M. [E] [W] a été engagé par la société à responsabilité limitée [L] (FR) devenue [L] Distribution suivant contrat de travail à durée indéterminée à effet du 2 janvier 2002 en qualité de directeur régional, statut cadre, avec application des articles L 751-1 et suivants du code du travail relatif aux VRP, la convention collective applicable étant celle de l'habillement.
A la suite de la dissociation des activités logistiques et commerciales, son contrat de travail a été transféré à la SAS [L] France, créée afin de reprendre les activités commerciales, à compter du 1er janvier 2003.
Différents avenants ont ensuite été signés.
Après entretien préalable qui eut lieu le 16 juin 2005, M. [E] [W] a accepté le 21 juin la convention de reclassement personnalisée qui lui a été proposée et par lettre recommandée du 1er juillet 2005, la SAS [L] France l'a informé de ce que son contrat de travail était réputé rompu d'un commun accord.
Contestant la rupture et l'exécution de son contrat de travail, il a saisi le conseil de prud'hommes de Paris, l'Union Locale CGT de Chatou étant intervenue volontairement.
Le conseil de prud'hommes de Paris, par jugement du 28 janvier 2008, a :
- mis hors de cause la SARL [L] Distribution,
- condamné la SAS [L] France à verser au salarié les sommes de :
2 145, 67 euros à titre de rappel d'indemnité compensatrice de préavis,
214, 57 euros au titre des congés payés incidents,
avec intérêts au taux légal à compter de la date de réception par l'employeur de sa convocation devant le bureau de conciliation,
- débouté M. [E] [W] du surplus de ses prétentions, l'Union Locale CGT de Chatou de l'ensemble de ses demandes, la SAS [L] France de sa demande reconventionnelle en la condamnant aux dépens.
L'Union Locale CGT de Chatou, représentée par Mme [X] [M], a relevé appel de cette décision le 10 juillet 2008 et M. [E] [W] le même jour.

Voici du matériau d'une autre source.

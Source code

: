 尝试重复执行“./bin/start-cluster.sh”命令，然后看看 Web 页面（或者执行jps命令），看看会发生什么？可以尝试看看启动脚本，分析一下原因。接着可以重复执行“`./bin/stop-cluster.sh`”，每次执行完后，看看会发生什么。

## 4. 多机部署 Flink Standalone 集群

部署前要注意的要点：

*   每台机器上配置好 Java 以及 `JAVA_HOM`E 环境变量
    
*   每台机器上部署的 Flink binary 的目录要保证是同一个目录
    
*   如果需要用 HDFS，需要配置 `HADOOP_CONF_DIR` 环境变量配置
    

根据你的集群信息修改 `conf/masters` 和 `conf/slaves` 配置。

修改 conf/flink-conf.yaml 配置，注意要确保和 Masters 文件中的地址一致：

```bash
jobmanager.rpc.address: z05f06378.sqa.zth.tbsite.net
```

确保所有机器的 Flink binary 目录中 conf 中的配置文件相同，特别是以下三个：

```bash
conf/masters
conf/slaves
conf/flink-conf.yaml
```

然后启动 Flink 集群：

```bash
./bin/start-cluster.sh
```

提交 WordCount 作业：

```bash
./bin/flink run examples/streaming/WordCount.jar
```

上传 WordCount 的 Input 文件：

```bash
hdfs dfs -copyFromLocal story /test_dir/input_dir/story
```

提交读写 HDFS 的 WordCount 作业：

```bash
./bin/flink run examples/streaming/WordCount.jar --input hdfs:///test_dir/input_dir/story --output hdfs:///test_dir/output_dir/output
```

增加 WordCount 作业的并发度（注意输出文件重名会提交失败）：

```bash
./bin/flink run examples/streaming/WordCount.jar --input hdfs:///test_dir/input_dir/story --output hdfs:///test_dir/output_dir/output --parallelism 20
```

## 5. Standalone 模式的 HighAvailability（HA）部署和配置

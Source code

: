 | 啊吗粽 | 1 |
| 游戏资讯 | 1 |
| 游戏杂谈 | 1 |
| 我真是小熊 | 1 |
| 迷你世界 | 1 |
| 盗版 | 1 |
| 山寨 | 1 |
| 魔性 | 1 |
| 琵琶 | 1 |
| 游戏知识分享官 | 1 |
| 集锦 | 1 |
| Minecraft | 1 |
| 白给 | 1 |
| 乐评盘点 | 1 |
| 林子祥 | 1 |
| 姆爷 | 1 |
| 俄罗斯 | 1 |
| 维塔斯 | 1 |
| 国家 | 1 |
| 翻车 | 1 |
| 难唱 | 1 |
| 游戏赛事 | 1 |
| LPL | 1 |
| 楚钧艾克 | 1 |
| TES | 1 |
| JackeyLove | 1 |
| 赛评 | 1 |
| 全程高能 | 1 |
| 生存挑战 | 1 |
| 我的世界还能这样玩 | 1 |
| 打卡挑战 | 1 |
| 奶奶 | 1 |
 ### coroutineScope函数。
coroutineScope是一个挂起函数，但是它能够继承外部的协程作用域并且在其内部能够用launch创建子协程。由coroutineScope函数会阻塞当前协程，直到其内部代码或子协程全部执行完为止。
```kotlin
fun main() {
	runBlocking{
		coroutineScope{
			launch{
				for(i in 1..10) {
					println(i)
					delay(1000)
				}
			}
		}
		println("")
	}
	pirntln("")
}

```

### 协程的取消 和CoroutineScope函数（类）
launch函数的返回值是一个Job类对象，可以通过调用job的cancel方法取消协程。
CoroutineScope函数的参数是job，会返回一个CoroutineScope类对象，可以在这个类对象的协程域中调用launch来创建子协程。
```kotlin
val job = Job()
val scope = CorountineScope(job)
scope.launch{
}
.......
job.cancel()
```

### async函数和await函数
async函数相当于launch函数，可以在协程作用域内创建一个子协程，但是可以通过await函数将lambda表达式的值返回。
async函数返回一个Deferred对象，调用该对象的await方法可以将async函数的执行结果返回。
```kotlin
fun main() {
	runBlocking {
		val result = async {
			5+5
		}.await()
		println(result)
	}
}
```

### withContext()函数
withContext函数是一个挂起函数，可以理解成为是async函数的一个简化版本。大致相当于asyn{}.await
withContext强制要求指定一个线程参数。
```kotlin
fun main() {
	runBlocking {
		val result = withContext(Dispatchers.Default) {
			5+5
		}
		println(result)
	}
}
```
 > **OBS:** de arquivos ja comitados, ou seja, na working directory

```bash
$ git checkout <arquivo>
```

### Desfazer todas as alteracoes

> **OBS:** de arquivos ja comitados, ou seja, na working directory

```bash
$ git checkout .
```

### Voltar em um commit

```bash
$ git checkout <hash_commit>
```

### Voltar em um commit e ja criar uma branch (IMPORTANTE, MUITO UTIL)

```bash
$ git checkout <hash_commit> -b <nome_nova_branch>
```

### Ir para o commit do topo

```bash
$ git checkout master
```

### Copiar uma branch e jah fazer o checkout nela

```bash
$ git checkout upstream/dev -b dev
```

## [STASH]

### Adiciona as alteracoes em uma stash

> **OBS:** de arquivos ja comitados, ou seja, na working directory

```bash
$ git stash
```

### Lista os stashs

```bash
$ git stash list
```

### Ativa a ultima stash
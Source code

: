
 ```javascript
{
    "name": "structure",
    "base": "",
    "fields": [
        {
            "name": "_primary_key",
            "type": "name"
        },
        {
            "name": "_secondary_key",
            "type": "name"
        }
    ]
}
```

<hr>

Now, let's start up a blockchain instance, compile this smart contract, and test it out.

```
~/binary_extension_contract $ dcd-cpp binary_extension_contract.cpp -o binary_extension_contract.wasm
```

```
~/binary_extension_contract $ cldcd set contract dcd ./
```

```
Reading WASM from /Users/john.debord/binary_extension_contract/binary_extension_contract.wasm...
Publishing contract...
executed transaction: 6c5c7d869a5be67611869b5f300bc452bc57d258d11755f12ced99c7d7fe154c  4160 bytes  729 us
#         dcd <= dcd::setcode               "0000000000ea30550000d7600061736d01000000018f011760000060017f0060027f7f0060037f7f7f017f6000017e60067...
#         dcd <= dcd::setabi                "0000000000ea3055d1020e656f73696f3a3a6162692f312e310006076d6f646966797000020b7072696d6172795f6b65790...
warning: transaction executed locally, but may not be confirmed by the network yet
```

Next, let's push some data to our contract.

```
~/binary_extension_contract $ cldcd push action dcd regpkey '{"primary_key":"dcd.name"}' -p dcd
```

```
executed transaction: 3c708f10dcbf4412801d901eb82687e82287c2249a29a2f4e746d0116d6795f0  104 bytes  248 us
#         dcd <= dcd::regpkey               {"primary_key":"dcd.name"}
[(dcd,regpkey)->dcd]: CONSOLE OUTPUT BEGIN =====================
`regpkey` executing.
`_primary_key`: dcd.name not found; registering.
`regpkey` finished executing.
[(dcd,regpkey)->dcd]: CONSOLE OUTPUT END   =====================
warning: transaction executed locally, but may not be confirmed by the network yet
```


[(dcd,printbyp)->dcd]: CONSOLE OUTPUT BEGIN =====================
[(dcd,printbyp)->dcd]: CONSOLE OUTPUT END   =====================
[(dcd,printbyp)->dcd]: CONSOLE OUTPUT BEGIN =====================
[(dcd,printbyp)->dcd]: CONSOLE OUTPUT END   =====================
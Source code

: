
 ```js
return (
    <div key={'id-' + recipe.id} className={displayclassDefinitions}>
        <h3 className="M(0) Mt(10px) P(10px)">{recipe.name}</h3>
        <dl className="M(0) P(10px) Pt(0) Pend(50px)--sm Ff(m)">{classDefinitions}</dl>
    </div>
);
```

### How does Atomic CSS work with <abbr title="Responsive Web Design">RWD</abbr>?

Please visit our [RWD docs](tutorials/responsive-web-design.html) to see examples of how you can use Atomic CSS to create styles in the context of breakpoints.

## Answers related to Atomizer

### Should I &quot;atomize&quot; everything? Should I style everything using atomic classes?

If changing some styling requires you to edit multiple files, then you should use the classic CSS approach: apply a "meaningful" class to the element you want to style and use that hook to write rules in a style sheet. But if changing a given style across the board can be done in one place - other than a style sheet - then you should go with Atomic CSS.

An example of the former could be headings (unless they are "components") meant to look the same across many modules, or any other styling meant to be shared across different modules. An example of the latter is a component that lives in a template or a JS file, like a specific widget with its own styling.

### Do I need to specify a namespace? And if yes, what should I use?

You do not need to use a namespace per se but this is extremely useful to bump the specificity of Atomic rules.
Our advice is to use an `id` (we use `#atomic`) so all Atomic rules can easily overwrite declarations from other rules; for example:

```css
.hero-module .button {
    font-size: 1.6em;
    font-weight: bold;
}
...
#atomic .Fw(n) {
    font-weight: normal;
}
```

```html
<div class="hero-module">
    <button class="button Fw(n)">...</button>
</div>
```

Les deux appels ont été joints.
Dans ses conclusions déposées, soutenues et rectifiées lors de l'audience du 2 mars 2011, M. [E] [W] demande à la cour d'infirmer cette décision et, statuant à nouveau, après avoir précisé diriger ses prétentions contre la SAS [L] France seule, du fait de la fusion-absorption intervenue le 20 octobre 2010, de :
* à titre principal, dire et juger que le transfert de son contrat de travail de la SARL [L] Distribution à la SAS [L] France est nul et de nul effet, ordonner, en conséquence, sa réintégration dans son emploi et son salaire sous astreinte de 500 euros par jour de retard à compter de la notification de l'arrêt ainsi que le versement de son salaire, sur la base du dernier salaire perçu et de l'évolution des salaires dans l'entreprise ; condamner subsidiairement la SAS [L] France au paiement d'une indemnité de 521 136 euros '+ mémoire',
* à titre subsidiaire, condamner la SAS [L] France à lui payer les sommes de :
5 264 euros à titre d'indemnité pour non respect de la procédure de licenciement,
63 168 euros à titre d'indemnité pour licenciement sans cause réelle et sérieuse,
73 289 euros au titre de l'indemnité de clientèle,
15 164, 91 euros au titre du solde de l'indemnité compensatrice de préavis,
2 978, 59 euros à titre de rappel d'indemnité compensatrice de congés payés hors préavis,
1 516, 49 euros au titre du solde d'indemnité compensatrice de congés payés sur le préavis,
* à titre très subsidiaire, condamner la SAS [L] France à lui payer les sommes de :
63 168 euros à titre de dommages-intérêts pour non respect de l'ordre des licenciements,
73'289 euros au titre de l'indemnité de clientèle,
2978,59 euros, solde d'indemnité compensatrice de congés payés hors préavis,
9164,91 euros, solde de l'indemnité compensatrice de préavis,
1516,49 euros au titre des congés payés restant dû sur le préavis,
922,99 euros de remboursement des indemnités kilométriques,
* en tout état de cause, condamner la SAS [L] France à lui verser les sommes de :
15'792 euros à titre de dommages-intérêts pour non paiement des commissions trimestriellement avec intérêts au taux légal à titre compensatoire sur ces commissions à compter de chaque échéance trimestrielle exigible,
922,99 euros au titre des indemnités kilométriques restant dues dans le cas du remboursement des frais d'utilisation du véhicule personnel,
1 500 euros en réparation du préjudice subi du fait du non paiement de l'indemnité compensatrice de préavis et des congés payés afférents,
1 500 euros en réparation du préjudice subi du fait de la non remise de documents sociaux conformes,
5 000 euros en application de l'article 700 du code de procédure civile.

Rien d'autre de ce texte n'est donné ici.